Enunciating that ‘photographs are powerful rhetorical instruments in establishing objectivity’, Shanks had focused not on photographs but on photoworks (Shanks ibid: 3, italics his), which for him represent ‘one aspect of how archaeologist may take up the remains of the past and work upon them’ (ibid: 73). Hence, despite the fact that Shanks’s article remains a pioneering synthesis of the research that had been undertaken on the ‘cultural lives’ of photographs until the late 1990s, his analysis effectively disengaged photographs from their physical forms. By emphasising upon the photographic iconography alone, Shanks greatly eroded photographs’ saliency, reducing their epistemic value to something that, as he himself eulogised, ‘cannot be encapsulated within verbal description’ (ibid: 101).

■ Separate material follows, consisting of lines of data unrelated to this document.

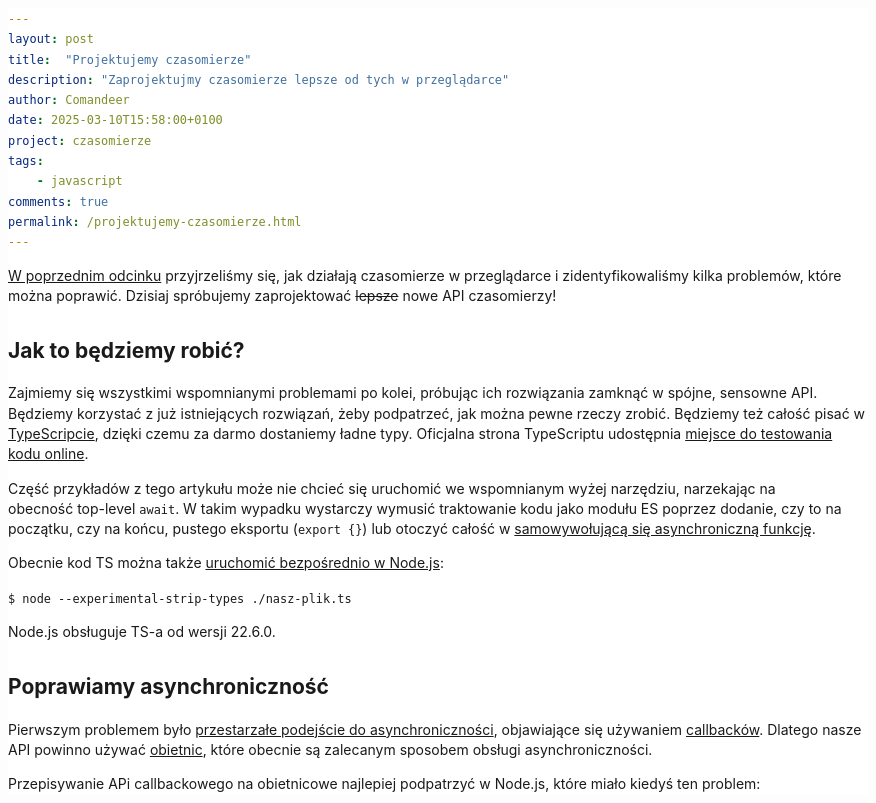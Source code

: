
 ```yaml
---
layout: post
title:  "Projektujemy czasomierze"
description: "Zaprojektujmy czasomierze lepsze od tych w przeglądarce"
author: Comandeer
date: 2025-03-10T15:58:00+0100
project: czasomierze
tags:
    - javascript
comments: true
permalink: /projektujemy-czasomierze.html
---
```


[W poprzednim odcinku](https://blog.comandeer.pl/tik-tak) przyjrzeliśmy się, jak działają czasomierze w przeglądarce i zidentyfikowaliśmy kilka problemów, które można poprawić. Dzisiaj spróbujemy zaprojektować ~~lepsze~~ nowe API czasomierzy!

## Jak to będziemy robić?

Zajmiemy się wszystkimi wspomnianymi problemami po kolei, próbując ich rozwiązania zamknąć w spójne, sensowne API. Będziemy korzystać z już istniejących rozwiązań, żeby podpatrzeć, jak można pewne rzeczy zrobić. Będziemy też całość pisać w [TypeScripcie](https://www.typescriptlang.org/), dzięki czemu za darmo dostaniemy ładne typy. Oficjalna strona TypeScriptu udostępnia [miejsce do testowania kodu online](https://www.typescriptlang.org/play/).

<p class="note">Część przykładów z tego artykułu może nie chcieć się uruchomić we wspomnianym wyżej narzędziu, narzekając na obecność <a href-"https://developer.mozilla.org/en-US/docs/Web/JavaScript/Reference/Operators/await#top_level_await">top-level <code>await</code></a>. W takim wypadku wystarczy wymusić traktowanie kodu jako modułu ES poprzez dodanie, czy to na początku, czy na końcu, pustego eksportu (<code>export {}</code>) lub otoczyć całość w <a href="https://developer.mozilla.org/en-US/docs/Glossary/IIFE">samowywołującą się asynchroniczną funkcję</a>.</p>

Obecnie kod TS można także [uruchomić bezpośrednio w Node.js](https://nodejs.org/en/learn/typescript/run-natively):

```shell
$ node --experimental-strip-types ./nasz-plik.ts
```

Node.js obsługuje TS-a od wersji 22.6.0.

## Poprawiamy asynchroniczność

Pierwszym problemem było [przestarzałe podejście do asynchroniczności](https://blog.comandeer.pl/tik-tak#przestarza%C5%82e-podej%C5%9Bcie-do-asynchroniczno%C5%9Bci), objawiające się używaniem [callbacków](https://developer.mozilla.org/en-US/docs/Glossary/Callback_function). Dlatego nasze API powinno używać [obietnic](https://developer.mozilla.org/en-US/docs/Web/JavaScript/Reference/Global_Objects/Promise), które obecnie są zalecanym sposobem obsługi asynchroniczności.

Przepisywanie APi callbackowego na obietnicowe najlepiej podpatrzyć w Node.js, które miało kiedyś ten problem:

However, as Deborah Poole was to demonstrate, the same year as Shanks’s article was published, photographs, like most objects, acquire vastly different meanings through their myriad performative spheres. Through her research on the nineteenth- and early-twentieth-century photographic practices in Peru, Poole showed that the domain of visual economy within which photographs circulated, and which shaped their production and consumption, was the ‘cultural and discursive system’ through which they ‘are appraised, interpreted and assigned historical, scientific and aesthetic worth’ (Poole 1997: 8–9). Although Poole’s work anticipated Geoffrey Batchen’s, who was to locate photographs within a ‘social dimension [and] a dynamic web of exchanges and functions, that gives them a grounded but never static identity’ (Batchen 2002: 78), Poole explained fully why ‘it becomes important to ask not what specific images mean, but rather how [they] accrue value’ (Poole 1997: 10). The need for understanding vision’s material intervention within the framing and sustenance of discursive regimes, which she emphasised, calls for an approach to photographs not as photoworks but as artefacts.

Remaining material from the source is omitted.